# Cora Example

## Data

In [4]:
metadata ={
    "description": "CORA dataset.",
    "data": {
        "Node": {
            "NodeFeature": {
                "description": "Node features of Cora dataset, 1/0-valued vectors.",
                "type": "int",
                "format": "SparseTensor",
                "file": "cora.npz",
                "key": "node_feats"
            },
            "NodeLabel": {
                "description": "Node labels of Cora dataset, int ranged from 1 to 7.",
                "type": "int",
                "format": "Tensor",
                "file": "cora.npz",
                "key": "node_class"
            }
        },
        "Edge": {
            "_Edge": {
                "file": "cora.npz",
                "key": "edge"
            }
        },
        "Graph": {
            "_NodeList": {
                "file": "cora.npz",
                "key": "node_list"
            },
            "_EdgeList": {
                "file": "cora.npz",
                "key": "edge_list"
            }
        }
    },
    "citation": "@inproceedings{yang2016revisiting,\ntitle={Revisiting semi-supervised learning with graph embeddings},\nauthor={Yang, Zhilin and Cohen, William and Salakhudinov, Ruslan},\nbooktitle={International conference on machine learning},\npages={40--48},\nyear={2016},\norganization={PMLR}\n}"
 }
 

In [5]:
import json
import numpy as np
import torch
import scipy.sparse as sparse
from dgl.data import CoraGraphDataset
dataset = CoraGraphDataset()
graph = dataset[0]

DGL backend not selected or invalid.  Assuming PyTorch for now.

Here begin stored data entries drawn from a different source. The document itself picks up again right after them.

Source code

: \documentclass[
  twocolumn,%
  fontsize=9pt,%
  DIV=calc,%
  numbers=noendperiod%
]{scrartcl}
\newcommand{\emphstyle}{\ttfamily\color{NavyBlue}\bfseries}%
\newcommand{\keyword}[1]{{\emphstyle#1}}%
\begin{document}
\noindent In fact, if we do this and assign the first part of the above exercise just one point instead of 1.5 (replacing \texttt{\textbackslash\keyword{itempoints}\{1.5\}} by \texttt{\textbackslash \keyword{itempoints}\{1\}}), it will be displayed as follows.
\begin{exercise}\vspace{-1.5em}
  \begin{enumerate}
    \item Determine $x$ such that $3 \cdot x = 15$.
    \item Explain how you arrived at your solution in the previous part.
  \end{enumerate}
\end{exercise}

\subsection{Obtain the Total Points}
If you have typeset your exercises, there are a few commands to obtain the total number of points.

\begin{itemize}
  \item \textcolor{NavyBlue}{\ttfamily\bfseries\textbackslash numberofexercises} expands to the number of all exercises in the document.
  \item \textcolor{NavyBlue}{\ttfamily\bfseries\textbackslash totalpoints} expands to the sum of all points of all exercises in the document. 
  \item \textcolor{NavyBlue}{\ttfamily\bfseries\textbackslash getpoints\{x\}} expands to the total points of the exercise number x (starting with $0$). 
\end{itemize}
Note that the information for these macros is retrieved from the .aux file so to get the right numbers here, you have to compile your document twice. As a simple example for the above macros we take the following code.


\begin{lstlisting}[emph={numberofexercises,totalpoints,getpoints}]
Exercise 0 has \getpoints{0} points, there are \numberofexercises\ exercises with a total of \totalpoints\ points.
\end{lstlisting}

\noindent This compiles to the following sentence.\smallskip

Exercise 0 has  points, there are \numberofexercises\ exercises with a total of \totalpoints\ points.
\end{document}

Setting the default backend to "pytorch". You can change it in the ~/.dgl/config.json file or export the DGLBACKEND environment variable.  Valid options are: pytorch, mxnet, tensorflow (all lowercase)
Downloading /root/.dgl/cora_v2.zip from https://data.dgl.ai/dataset/cora_v2.zip...
Extracting file to /root/.dgl/cora_v2
Finished data loading and preprocessing.
  NumNodes: 2708
  NumEdges: 10556
  NumFeats: 1433
  NumClasses: 7
  NumTrainingSamples: 140
  NumValidationSamples: 500
  NumTestSamples: 1000
Done saving data into cached files.


We can save the data file in only one file `cora.npz`.

In [6]:
# cora_feat
node_feats = sparse.csr_matrix(graph.ndata["feat"].numpy())
# cora_class
node_class = graph.ndata["label"].numpy()  # (2708,)
# cora_edge
edge = torch.stack(graph.edges()).numpy().T
# cora only has 1 single connected graph
node_list = np.ones((1, graph.num_nodes()))  # (1, 2708)
edge_list = np.ones((1, graph.num_edges()))  # (1, 10556)

data = {
    "node_feats": node_feats,
    "node_class": node_class,
    "edge": edge,
    "node_list": node_list,
    "edge_list": edge_list
}

In [7]:
np.savez_compressed("cora.npz", **data)

In [8]:
cora = np.load("cora.npz", allow_pickle=True)
cora.files

['node_feats', 'node_class', 'edge', 'node_list', 'edge_list']

In [9]:
!du cora.npz -h

116K	cora.npz


In [10]:
json.dump(metadata, open("metadata.json", "w"), indent=4)

## Task

In [11]:
task = {
    "description": "Node classification on CORA dataset. Planetoid split.",
    "type": "NodeClassification",
    "feature": [{
        "object": "Node",
        "attribute": "NodeFeature"
    }],
    "target": {
        "object": "Node",
        "attribute": "NodeLabel",
        "num_classes": 7
    },
    "train_set": {
        "file": "cora_task.npz",
        "key": "train"
    },
    "val_set": {
        "file": "cora_task.npz",
        "key": "val"
    },
    "test_set": {
        "file": "cora_task.npz",
        "key": "test"
    }
}


In [12]:
train_set = graph.ndata["train_mask"].nonzero().squeeze().numpy()
val_set = graph.ndata["val_mask"].nonzero().squeeze().numpy()
test_set = graph.ndata["test_mask"].nonzero().squeeze().numpy()

In [13]:
task_data = {
    "train": train_set,
    "val": val_set,
    "test": test_set
}
np.savez_compressed("cora_task.npz", **task_data)

In [14]:
with open("./task.json", "w") as fp:
    json.dump(task, fp, indent=4)